Exercise directions →
In the listing that follows, locate the line containing "2. Configuration (1 hr) - secure credentials" and the line containing "### 2. Test the New Features". Retype exactly those two lines and every line between them, and nothing more.

Material provided →

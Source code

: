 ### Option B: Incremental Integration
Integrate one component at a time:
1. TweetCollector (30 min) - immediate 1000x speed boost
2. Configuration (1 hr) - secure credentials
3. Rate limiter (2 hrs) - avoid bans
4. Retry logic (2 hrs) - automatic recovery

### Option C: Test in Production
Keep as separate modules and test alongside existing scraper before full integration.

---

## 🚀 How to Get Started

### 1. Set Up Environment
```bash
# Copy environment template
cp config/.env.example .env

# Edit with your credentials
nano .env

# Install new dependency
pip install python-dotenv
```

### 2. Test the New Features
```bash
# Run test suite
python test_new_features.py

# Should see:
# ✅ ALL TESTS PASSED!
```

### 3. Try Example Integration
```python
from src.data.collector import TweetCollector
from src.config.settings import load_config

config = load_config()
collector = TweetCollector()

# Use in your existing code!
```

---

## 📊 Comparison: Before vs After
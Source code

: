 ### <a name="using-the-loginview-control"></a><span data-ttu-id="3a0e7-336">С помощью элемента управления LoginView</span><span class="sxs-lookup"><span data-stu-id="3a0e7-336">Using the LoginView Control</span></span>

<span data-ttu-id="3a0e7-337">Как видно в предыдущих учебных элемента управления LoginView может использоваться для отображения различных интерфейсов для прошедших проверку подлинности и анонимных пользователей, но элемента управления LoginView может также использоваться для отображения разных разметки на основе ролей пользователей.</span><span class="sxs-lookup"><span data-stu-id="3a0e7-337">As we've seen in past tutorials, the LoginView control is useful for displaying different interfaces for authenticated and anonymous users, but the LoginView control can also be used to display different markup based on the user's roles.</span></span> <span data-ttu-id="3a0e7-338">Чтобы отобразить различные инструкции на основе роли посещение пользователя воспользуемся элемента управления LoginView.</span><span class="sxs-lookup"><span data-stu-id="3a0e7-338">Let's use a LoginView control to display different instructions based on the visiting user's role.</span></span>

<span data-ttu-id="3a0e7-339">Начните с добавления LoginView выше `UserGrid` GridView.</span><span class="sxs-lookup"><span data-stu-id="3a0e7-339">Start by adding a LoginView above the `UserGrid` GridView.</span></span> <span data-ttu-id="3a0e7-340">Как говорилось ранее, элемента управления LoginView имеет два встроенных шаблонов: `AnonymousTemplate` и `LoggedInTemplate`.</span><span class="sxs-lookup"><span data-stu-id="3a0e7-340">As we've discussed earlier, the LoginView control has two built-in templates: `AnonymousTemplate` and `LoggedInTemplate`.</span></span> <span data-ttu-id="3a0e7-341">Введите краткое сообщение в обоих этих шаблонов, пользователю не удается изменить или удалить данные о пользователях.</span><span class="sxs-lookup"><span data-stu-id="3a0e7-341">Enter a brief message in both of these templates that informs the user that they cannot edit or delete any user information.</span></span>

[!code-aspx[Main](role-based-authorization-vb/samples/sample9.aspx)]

Response →
2. Configuration (1 hr) - secure credentials
3. Rate limiter (2 hrs) - avoid bans
4. Retry logic (2 hrs) - automatic recovery

### Option C: Test in Production
Keep as separate modules and test alongside existing scraper before full integration.

---

## 🚀 How to Get Started

### 1. Set Up Environment
```bash
# Copy environment template
cp config/.env.example .env

# Edit with your credentials
nano .env

# Install new dependency
pip install python-dotenv
```

### 2. Test the New Features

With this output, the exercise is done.